シーン2:教科書・テキスト(5000部・A5・200ページ)→ オフセット印刷
5000部を超えるような大ロット印刷では、版代の固定費を部数で割ると1部あたりのコストが小さくなり、オフセット印刷のコストパフォーマンスが光ります。内容の改訂頻度が低く、一度に大量配布するケースにはオフセット印刷が最適です。
シーン3:試作・校正用冊子(10部以下)→ トナー式デジタル印刷
出版前の校正確認用や、少人数向けの試作品を数部だけ作りたい場合は、トナー式デジタル印刷が適しています。1部からの少量印刷に対応しており、スピード感を持ってサンプルを確認できます。
出版社が陥りがちな「とりあえずオフセット」の損な選択
出版社や学術機関の編集担当者の中には、「印刷といえばオフセット」という固定観念から、少部数の冊子でもオフセット印刷を選び続けているケースがあります。この選択は以下の点で損をする可能性があります。
版代の無駄払い
100〜500部程度の学術冊子でオフセット印刷を選ぶと、版代が1部あたりのコストに大きく上乗せされます。CSI印刷では版代が不要なため、同じ部数でもトータルコストを抑えられます。
改訂のたびに版代が再発生
内容を更新するたびにオフセット印刷では版を作り直す必要があります。年複数回の改訂がある冊子では、版代だけで相当な累計コストになります。
余剰在庫と廃棄コスト
オフセット印刷のコストを合わせるために多めに刷ると、配布しきれなかった分が余剰在庫になります。改訂が入れば旧版は廃棄となり、コストがさらに膨らみます。
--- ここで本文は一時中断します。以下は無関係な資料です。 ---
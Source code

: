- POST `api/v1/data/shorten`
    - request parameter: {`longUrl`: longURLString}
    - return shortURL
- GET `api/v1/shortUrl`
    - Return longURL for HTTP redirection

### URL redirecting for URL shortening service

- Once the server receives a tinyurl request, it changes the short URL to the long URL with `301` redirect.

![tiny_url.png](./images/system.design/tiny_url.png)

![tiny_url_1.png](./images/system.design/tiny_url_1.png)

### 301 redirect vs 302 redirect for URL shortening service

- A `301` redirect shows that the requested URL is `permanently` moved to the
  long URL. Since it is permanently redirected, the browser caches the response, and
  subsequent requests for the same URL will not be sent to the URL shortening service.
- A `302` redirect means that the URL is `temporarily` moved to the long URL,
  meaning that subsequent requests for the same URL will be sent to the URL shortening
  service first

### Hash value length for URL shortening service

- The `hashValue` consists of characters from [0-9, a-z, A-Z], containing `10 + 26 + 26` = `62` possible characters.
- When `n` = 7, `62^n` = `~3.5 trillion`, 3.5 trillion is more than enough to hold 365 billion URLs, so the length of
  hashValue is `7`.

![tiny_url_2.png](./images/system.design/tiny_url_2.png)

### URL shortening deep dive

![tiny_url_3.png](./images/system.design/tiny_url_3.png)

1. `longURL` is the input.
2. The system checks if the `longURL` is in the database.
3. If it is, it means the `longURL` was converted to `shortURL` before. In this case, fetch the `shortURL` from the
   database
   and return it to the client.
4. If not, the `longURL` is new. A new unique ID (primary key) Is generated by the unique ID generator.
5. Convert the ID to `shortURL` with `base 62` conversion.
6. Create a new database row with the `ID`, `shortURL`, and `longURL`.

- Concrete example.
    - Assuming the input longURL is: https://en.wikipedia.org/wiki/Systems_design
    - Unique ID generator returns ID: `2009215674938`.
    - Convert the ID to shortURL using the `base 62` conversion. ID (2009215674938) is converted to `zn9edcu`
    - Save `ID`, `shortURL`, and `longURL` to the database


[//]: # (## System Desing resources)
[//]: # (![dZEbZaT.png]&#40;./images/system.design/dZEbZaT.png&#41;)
CSI印刷が最もコストメリットを発揮する部数帯:100〜2000部
CSI印刷は、100〜2000部という部数帯で特に大きなコストメリットを発揮します。その根拠は以下のとおりです。
版代ゼロの効果が最大化される
少部数であるほど、版代の有無が1部あたりのコストに大きく影響します。100部の冊子をオフセット印刷する場合、版代は全100部で割り算されますが、その負担は非常に重くなります。CSI印刷では版代が発生しないため、少部数でも適正なコストで印刷できます。
高速輪転インクジェットの効率が活きる範囲
CSI印刷が採用する高速輪転インクジェット印刷機は、小ロットから中ロットの連続印刷において高い処理効率を発揮します。2000部を超える大ロットになると、枚葉オフセット印刷の単価が下がってくるため相対的な優位性は小さくなりますが、100〜2000部の範囲ではCSI印刷の競争力が最も高まります。
在庫リスクのない部数管理
2000部以内であれば、配布計画に合わせた部数を都度印刷する「必要なときに必要なだけ」の運用が現実的に成立します。在庫を持たないことで、改訂リスクや廃棄コストを回避できます。
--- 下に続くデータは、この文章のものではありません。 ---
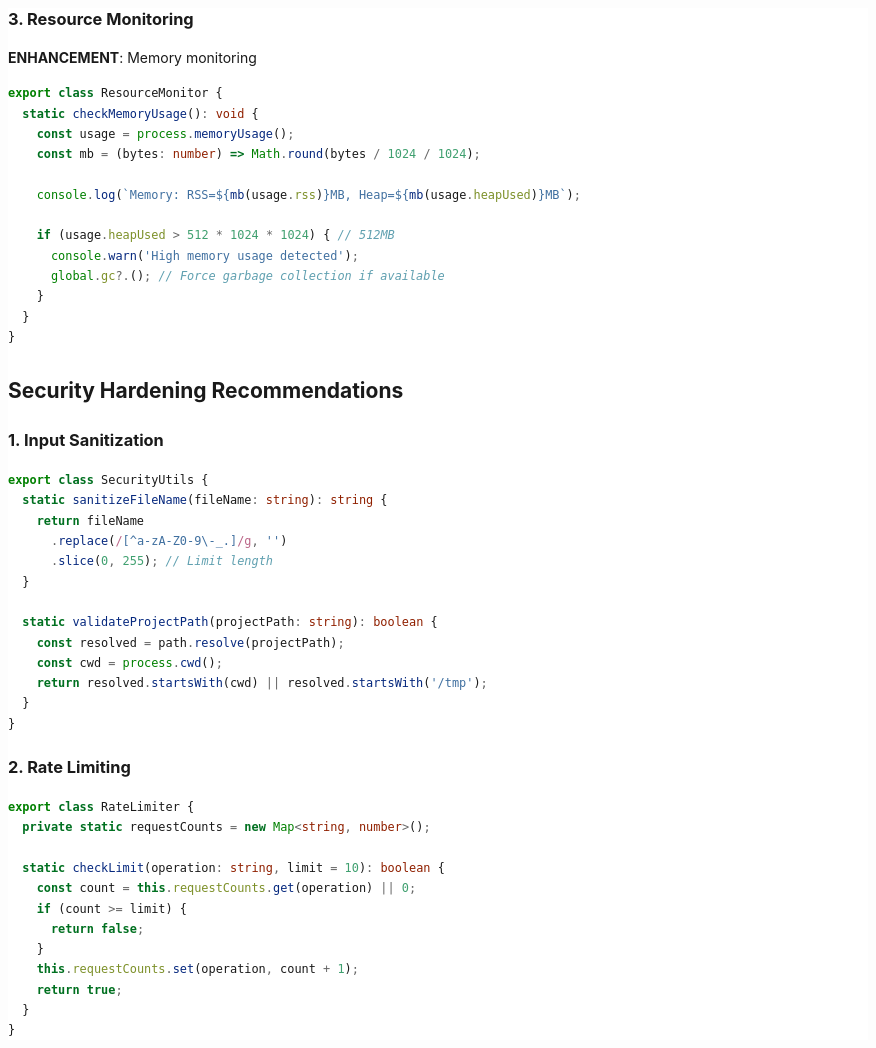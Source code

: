 ### 3. Resource Monitoring

**ENHANCEMENT**: Memory monitoring
```typescript
export class ResourceMonitor {
  static checkMemoryUsage(): void {
    const usage = process.memoryUsage();
    const mb = (bytes: number) => Math.round(bytes / 1024 / 1024);
    
    console.log(`Memory: RSS=${mb(usage.rss)}MB, Heap=${mb(usage.heapUsed)}MB`);
    
    if (usage.heapUsed > 512 * 1024 * 1024) { // 512MB
      console.warn('High memory usage detected');
      global.gc?.(); // Force garbage collection if available
    }
  }
}
```

## Security Hardening Recommendations

### 1. Input Sanitization
```typescript
export class SecurityUtils {
  static sanitizeFileName(fileName: string): string {
    return fileName
      .replace(/[^a-zA-Z0-9\-_.]/g, '')
      .slice(0, 255); // Limit length
  }

  static validateProjectPath(projectPath: string): boolean {
    const resolved = path.resolve(projectPath);
    const cwd = process.cwd();
    return resolved.startsWith(cwd) || resolved.startsWith('/tmp');
  }
}
```

### 2. Rate Limiting
```typescript
export class RateLimiter {
  private static requestCounts = new Map<string, number>();
  
  static checkLimit(operation: string, limit = 10): boolean {
    const count = this.requestCounts.get(operation) || 0;
    if (count >= limit) {
      return false;
    }
    this.requestCounts.set(operation, count + 1);
    return true;
  }
}
```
まとめ:印刷方式の選択はコスト・部数・納期のバランスで決まる
CSI印刷・オフセット印刷・トナー式デジタル印刷の3方式には、それぞれ得意な領域があります。
- 100〜2000部・改訂あり・短納期が必要 → CSI印刷
- 5000部以上・改訂少なく大量配布 → オフセット印刷
- 10部以下の試作・校正確認 → トナー式デジタル印刷
出版社や学術機関の担当者の方は、発行部数と改訂頻度を軸に印刷方式を選ぶことで、無駄なコストを排除できます。「とりあえずオフセット」から脱却し、用途に合った印刷方式を選択することが、予算の効率化と業務のスリム化につながります。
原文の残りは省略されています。